From the line containing "Hematite (ore) & 420 - 10,000 \\" to the final line of the entries, every line is to be reproduced exactly; no other line belongs in the output.

TASK INPUT below:

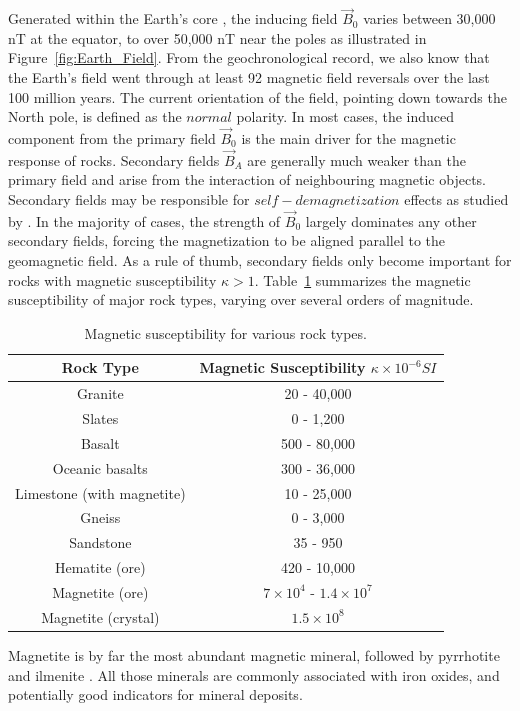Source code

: Generated within the Earth's core \cite[]{Campbell1997}, the inducing field $\vec B_0$ varies between 30,000 nT at the equator, to over 50,000 nT near the poles as illustrated in Figure~\ref{fig:Earth_Field}. From the geochronological record, we also know that the Earth's field went through at least 92 magnetic field reversals over the last 100 million years. The current orientation of the field, pointing down towards the North pole, is defined as the $normal$ polarity.
In most cases, the induced component from the primary field $\vec B_0$ is the main driver for the magnetic response of rocks.
Secondary fields $\vec B_{A}$ are generally much weaker than the primary field and arise from the interaction of neighbouring magnetic objects.
Secondary fields may be responsible for $self-demagnetization$ effects as studied by \cite{LelievreMSc}.
In the majority of cases, the strength of $\vec B_0$ largely dominates any other secondary fields, forcing the magnetization to be aligned parallel to the geomagnetic field.
As a rule of thumb, secondary fields only become important for rocks with magnetic susceptibility $\kappa > 1$.
Table~\ref{tbl:Mag_susc} summarizes the magnetic susceptibility of major rock types, varying over several orders of magnitude.
\begin{table}
\centering
\caption{Magnetic susceptibility for various rock types.}
\label{tbl:Mag_susc}
\renewcommand{\arraystretch}{1.2}
\begin{tabular}{|c|c|}\hline
Rock Type & Magnetic Susceptibility $\kappa \times 10^{-6} SI$ \\ \hline
Granite & 20 - 40,000 \\
Slates & 0 - 1,200 \\
Basalt & 500 - 80,000 \\
Oceanic basalts & 300 - 36,000 \\
Limestone (with magnetite) & 10 - 25,000 \\
Gneiss & 0 - 3,000 \\
Sandstone & 35 - 950 \\
Hematite (ore) & 420 - 10,000 \\
Magnetite (ore) & $7 \times 10^{4}$ - $1.4 \times 10^{7}$ \\
Magnetite (crystal) & $1.5 \times 10^{8}$ \\ \hline
\end{tabular}
\end{table}
Magnetite is by far the most abundant magnetic mineral, followed by pyrrhotite and ilmenite \cite[]{Clark99}.
All those minerals are commonly associated with iron oxides, and potentially good indicators for mineral deposits.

End of TASK INPUT.

* **EXERCISE ANSWER**:
Hematite (ore) & 420 - 10,000 \\
Magnetite (ore) & $7 \times 10^{4}$ - $1.4 \times 10^{7}$ \\
Magnetite (crystal) & $1.5 \times 10^{8}$ \\ \hline
\end{tabular}
\end{table}
Magnetite is by far the most abundant magnetic mineral, followed by pyrrhotite and ilmenite \cite[]{Clark99}.
All those minerals are commonly associated with iron oxides, and potentially good indicators for mineral deposits.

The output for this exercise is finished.